I did not expect that the debate on the civil state and religious legitimacy that I wrote about last week to reach such a level of vitality. I read the comments of many writers from various forums and it seemed that the debate expressed a real need despite that in most cases the problems were not free from political maneuvering and ambiguity.
Last week, I referred to only one aspect of the problem and this was related to the structure and the nature of the modern nation-state. Yet, some commentators thought that I deliberately avoided discussing the concept of secularism, which is regarded by some as the intellectual and the institutional framework of the relationship between religion and the state in the modern political practice. In fact, this concept conceals as much as it reveals. Moreover, it is often employed in varied contexts and trends beyond the apparent similarity of western modern states.
In this regard, I would like to draw attention to what Jose Casanova wrote about in three different cases that are often mixed up concerning the common image of secularism. These are:
-Secularism being the separation between civil society and religious concepts and institutions
-Secularism as a feature of the withdrawal of religious rituals and beliefs from the public sphere
-Secularism as a feature of withdrawal of religion from the private sphere
These three different cases are not necessarily linked but are rather separate and vary according to context even in the western world and within the varied European context itself. Each of these three cases or phenomena has its own conditional reasons and defining factors. It is true that the separation between the church and state is a general phenomenon including all western countries. However, in some countries this separation did not necessarily imply the withdrawal of religious feelings or rituals or their restriction to individual consciousness.

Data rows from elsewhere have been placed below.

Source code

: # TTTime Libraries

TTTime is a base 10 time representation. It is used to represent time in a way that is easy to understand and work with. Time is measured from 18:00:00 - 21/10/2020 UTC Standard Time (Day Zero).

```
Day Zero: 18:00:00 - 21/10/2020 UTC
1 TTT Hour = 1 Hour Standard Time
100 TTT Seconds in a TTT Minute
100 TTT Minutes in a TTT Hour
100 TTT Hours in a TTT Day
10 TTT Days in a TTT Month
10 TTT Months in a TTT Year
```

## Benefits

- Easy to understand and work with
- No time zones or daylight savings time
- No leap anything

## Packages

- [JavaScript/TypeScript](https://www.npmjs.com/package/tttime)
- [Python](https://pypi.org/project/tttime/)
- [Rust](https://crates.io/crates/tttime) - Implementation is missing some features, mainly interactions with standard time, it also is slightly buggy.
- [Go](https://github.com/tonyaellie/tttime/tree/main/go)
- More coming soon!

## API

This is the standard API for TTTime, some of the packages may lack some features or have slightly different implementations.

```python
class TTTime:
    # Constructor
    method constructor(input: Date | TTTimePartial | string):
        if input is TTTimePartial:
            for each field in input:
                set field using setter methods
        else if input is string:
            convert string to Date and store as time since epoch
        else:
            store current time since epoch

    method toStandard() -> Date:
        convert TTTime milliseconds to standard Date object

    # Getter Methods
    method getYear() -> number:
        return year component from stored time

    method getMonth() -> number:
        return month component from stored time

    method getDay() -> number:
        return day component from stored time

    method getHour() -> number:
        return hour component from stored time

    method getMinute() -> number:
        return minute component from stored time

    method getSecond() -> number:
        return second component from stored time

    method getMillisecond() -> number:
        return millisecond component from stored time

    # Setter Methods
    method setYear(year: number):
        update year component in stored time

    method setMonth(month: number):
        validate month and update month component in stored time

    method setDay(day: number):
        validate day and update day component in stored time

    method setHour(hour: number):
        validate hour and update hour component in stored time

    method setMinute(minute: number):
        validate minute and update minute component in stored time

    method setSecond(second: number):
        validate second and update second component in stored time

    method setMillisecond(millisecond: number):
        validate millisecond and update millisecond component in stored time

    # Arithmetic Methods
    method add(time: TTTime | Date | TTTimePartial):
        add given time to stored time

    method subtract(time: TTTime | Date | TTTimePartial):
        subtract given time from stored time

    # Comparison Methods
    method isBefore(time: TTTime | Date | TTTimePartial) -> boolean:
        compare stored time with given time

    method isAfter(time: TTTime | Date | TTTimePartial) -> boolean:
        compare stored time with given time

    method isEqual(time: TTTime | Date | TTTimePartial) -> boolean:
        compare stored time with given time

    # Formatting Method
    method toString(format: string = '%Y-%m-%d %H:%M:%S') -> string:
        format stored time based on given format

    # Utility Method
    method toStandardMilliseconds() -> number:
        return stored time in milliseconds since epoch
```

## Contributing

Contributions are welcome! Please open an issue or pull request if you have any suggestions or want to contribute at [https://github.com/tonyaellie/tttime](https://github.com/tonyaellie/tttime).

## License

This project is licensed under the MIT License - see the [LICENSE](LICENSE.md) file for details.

In some countries such as Spain, the church combated political and the cultural modernity which led to the retreat of religion from the public sphere. In other places, such as Poland, the Church played a pivotal role in fighting despotism, therefore became a forum of enlightenment for civil society and witnessed a clear religious revival.
Moreover, there is a great difference between the Protestant Church, which played a major role in advancing secularism by coexisting with the consecutive modernist waves, and the Catholic Church in Southern Europe, which had great difficulty accepting and absorbing modernist values and concepts.
If we apply what is said above to the Islamic situation, we would conclude that the dominant positions rarely realize these small differences. They usually reduce the whole matter of the definition of secularism to the separation of religion and state. Meanwhile, you have a less dominant position of the Egyptian intellectual Abdul Wahab Al Messeiri, which regards secularism as the exclusion of religion and the de-sanctification of the public human sphere. In the former approach, the focus is on legal and legislative dimensions, whilst in the latter, it is more on cultural and doctrinal dimensions.
Through objective analysis of the religious-political conditions in Islamic countries, we could clearly observe that Arab societies have only experienced intellectual and social secularization in marginal proportions. This means that the rate of religious practice has remained the highest in the world just as social religious practices always find root and support in public life.
Furthermore, despite the perception of many Islamist currents, the talk about political secularism in the Arab world needs further verification. The majority of Arab constitutions declare that Islam is the religion of the state and that it is the main source of legislation or one of the main sources of legislation. The state usually takes on the role of protecting religious institutions and practices. This poses two problems for Islamists: the first is related to the religious legitimacy of this state, and the second is related to the relationship between the religious institution and the political institution.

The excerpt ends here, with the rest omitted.